# Proposal for Starbucks Capstone Project

## Domain Background

Starbucks, an American Coffee Company, which offers discount to mobile users who purchase items through the mobile app.

As a retail company that sells products to its consumers, increasing sales would be a major concern for them, and as a businesses look forward to increasing sales and revenue every year, establishing means to help with this using technology would be at the top of their list.

Using a simplified version of the real Starbucks app based on a simulator we seek to be able to determine demographic groups of consumers and also how they best respond to offers.

## Problem Statement

The goal of this project is to determine among demographic groups what **offer** they best respond to.
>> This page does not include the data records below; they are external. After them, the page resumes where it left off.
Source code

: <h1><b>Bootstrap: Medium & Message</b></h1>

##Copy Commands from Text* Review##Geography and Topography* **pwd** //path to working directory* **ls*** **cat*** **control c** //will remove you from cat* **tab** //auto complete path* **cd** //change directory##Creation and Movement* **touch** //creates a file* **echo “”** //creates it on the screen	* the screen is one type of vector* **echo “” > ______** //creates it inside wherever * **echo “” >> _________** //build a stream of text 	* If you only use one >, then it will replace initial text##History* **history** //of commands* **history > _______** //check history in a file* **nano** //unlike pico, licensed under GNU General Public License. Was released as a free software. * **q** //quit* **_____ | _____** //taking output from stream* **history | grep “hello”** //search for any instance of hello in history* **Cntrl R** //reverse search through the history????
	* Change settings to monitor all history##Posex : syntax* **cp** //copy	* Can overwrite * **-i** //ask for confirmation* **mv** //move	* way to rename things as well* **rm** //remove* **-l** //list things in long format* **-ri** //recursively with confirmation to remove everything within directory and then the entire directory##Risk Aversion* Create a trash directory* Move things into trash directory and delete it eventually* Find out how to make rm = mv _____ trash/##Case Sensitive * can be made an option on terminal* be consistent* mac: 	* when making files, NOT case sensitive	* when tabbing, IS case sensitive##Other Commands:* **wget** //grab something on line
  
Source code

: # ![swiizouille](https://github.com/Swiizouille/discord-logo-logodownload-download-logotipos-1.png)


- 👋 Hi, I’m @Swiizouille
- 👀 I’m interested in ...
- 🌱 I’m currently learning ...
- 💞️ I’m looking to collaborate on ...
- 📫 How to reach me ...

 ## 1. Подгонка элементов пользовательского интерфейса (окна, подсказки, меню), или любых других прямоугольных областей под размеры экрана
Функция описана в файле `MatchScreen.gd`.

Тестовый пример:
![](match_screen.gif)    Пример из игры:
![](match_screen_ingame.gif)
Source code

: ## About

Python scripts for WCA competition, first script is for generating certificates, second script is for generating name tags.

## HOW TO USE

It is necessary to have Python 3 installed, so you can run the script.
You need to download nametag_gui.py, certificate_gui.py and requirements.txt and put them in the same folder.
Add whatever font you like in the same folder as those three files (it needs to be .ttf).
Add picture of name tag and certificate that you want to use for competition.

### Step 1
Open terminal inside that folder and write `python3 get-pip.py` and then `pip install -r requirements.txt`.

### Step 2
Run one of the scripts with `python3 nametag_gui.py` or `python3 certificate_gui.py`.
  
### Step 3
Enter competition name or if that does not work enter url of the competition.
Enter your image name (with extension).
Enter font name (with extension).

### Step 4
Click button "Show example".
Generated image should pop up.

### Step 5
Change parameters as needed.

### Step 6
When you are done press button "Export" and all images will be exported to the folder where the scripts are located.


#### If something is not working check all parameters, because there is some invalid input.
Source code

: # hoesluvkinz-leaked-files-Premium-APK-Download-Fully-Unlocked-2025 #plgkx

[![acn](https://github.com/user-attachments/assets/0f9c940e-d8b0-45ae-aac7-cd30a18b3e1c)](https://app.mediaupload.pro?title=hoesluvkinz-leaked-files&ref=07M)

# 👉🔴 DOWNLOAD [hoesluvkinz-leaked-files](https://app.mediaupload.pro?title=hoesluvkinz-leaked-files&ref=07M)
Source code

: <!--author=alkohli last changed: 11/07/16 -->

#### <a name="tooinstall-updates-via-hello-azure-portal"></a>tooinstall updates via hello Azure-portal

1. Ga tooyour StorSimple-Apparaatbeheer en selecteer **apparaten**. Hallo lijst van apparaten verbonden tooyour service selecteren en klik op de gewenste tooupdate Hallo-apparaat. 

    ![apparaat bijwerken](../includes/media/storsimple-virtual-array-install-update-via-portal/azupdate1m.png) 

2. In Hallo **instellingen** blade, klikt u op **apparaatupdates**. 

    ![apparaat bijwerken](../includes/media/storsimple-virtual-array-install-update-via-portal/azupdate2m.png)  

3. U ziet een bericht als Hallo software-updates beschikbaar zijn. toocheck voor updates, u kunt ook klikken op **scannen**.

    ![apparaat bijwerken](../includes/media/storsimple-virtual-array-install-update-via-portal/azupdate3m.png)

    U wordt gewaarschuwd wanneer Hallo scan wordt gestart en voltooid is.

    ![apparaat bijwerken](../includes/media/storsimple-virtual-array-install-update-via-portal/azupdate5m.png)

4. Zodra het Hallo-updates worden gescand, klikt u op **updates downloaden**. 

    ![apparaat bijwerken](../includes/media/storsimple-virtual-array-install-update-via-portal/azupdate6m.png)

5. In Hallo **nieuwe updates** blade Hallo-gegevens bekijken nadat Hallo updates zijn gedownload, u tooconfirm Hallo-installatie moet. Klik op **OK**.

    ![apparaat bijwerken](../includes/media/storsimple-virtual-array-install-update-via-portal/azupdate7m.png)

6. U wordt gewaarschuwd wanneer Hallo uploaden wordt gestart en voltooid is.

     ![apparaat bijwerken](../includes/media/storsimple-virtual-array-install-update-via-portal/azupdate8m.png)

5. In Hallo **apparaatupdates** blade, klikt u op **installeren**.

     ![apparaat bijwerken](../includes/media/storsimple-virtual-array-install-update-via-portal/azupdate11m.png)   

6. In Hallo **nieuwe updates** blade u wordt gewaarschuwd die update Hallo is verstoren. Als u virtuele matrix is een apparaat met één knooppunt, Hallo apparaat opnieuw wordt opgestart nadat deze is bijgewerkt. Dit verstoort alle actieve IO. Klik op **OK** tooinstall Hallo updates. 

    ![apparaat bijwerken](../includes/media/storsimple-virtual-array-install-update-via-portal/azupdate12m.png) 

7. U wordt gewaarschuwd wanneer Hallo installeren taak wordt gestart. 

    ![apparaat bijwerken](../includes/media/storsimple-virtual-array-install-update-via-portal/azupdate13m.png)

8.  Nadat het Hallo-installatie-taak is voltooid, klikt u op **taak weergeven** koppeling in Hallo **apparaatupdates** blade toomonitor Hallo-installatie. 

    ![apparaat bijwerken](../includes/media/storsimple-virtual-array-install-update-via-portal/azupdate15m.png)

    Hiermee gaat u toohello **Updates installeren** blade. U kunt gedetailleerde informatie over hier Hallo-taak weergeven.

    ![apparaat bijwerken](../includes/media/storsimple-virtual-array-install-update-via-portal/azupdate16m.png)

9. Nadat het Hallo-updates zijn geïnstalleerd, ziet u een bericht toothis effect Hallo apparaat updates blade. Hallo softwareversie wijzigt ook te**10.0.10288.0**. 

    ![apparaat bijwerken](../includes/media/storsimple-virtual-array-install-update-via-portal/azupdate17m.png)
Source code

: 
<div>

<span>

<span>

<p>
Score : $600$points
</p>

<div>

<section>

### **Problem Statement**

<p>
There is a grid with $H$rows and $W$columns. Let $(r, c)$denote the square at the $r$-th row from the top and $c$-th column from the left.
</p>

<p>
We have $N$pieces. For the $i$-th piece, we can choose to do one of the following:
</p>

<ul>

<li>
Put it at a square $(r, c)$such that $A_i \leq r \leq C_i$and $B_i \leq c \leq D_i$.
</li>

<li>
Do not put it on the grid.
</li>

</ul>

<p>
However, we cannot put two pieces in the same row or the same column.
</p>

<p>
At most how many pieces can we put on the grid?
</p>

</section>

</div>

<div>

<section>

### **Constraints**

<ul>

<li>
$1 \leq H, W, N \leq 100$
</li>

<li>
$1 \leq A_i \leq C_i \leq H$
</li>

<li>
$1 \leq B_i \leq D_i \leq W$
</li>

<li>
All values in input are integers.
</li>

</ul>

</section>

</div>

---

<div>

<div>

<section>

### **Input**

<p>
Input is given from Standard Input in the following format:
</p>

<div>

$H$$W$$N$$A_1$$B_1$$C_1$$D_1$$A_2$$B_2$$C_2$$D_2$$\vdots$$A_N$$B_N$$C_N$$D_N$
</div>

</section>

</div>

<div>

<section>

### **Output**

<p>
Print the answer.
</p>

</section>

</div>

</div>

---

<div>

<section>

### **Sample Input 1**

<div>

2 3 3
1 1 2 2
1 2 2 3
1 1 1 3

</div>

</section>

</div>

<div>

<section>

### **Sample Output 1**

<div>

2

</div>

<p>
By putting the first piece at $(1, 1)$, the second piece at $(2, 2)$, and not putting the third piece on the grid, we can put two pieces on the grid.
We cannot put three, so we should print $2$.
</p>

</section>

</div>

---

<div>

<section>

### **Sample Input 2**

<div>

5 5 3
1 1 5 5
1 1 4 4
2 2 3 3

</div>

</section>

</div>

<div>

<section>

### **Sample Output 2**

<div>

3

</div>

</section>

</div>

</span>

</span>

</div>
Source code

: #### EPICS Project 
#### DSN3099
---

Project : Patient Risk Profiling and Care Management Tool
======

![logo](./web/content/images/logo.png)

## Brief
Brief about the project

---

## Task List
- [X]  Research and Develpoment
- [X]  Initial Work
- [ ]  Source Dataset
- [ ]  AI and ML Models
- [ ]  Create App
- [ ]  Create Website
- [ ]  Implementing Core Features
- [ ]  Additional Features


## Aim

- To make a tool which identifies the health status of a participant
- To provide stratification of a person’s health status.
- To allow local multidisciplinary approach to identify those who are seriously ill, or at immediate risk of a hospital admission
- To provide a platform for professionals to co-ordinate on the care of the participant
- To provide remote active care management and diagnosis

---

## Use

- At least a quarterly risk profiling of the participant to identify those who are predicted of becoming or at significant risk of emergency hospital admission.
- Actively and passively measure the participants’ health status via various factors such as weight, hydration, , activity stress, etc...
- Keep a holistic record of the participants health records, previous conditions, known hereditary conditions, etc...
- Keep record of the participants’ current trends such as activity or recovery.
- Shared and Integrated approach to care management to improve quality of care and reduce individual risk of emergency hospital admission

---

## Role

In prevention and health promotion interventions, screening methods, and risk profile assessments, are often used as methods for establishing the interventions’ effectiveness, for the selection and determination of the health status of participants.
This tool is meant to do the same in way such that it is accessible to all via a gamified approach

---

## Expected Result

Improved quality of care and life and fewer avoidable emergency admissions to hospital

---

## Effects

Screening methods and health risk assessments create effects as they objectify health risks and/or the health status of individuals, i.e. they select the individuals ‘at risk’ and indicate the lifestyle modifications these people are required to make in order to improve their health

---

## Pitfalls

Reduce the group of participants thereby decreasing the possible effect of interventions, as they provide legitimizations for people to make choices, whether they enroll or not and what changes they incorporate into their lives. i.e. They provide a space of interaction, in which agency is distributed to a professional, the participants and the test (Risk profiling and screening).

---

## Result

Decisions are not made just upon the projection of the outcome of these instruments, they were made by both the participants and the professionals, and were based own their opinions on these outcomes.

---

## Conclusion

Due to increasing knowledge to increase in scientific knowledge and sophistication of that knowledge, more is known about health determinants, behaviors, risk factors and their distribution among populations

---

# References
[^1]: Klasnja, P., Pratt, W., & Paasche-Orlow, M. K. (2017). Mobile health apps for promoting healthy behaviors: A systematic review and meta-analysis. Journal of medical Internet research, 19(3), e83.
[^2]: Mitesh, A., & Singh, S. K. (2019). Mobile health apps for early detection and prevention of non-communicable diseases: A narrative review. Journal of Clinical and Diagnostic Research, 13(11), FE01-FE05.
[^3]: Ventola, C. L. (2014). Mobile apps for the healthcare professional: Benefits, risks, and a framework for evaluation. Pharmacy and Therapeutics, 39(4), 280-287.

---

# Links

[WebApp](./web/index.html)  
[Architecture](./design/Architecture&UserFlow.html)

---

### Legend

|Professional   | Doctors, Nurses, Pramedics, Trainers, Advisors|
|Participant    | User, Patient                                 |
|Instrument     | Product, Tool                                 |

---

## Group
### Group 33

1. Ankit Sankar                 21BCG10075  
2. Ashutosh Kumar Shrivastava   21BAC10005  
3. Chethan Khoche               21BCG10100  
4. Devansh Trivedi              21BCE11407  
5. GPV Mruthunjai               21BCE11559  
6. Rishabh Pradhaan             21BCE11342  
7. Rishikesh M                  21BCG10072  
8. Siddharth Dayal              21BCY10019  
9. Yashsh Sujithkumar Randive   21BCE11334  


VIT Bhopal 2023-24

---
> An **offer** is an advertisement for a drink or an actual offer such as a Buy One Get One Free or a discount sent to users to spike interest in the product.

This problem has previously been tackled as a 

I chose this problem to tackle because I believe a major concern for a business is to increase revenue while at minimal cost.

For a business such as starbucks, offering discounts to people who do not need it, can count as a wasted opportunity.

A potential solution would be using data gotten on demographics and transactions conducted by consumers of starbucks products and building a model to determine what offer to offer to specific consumers.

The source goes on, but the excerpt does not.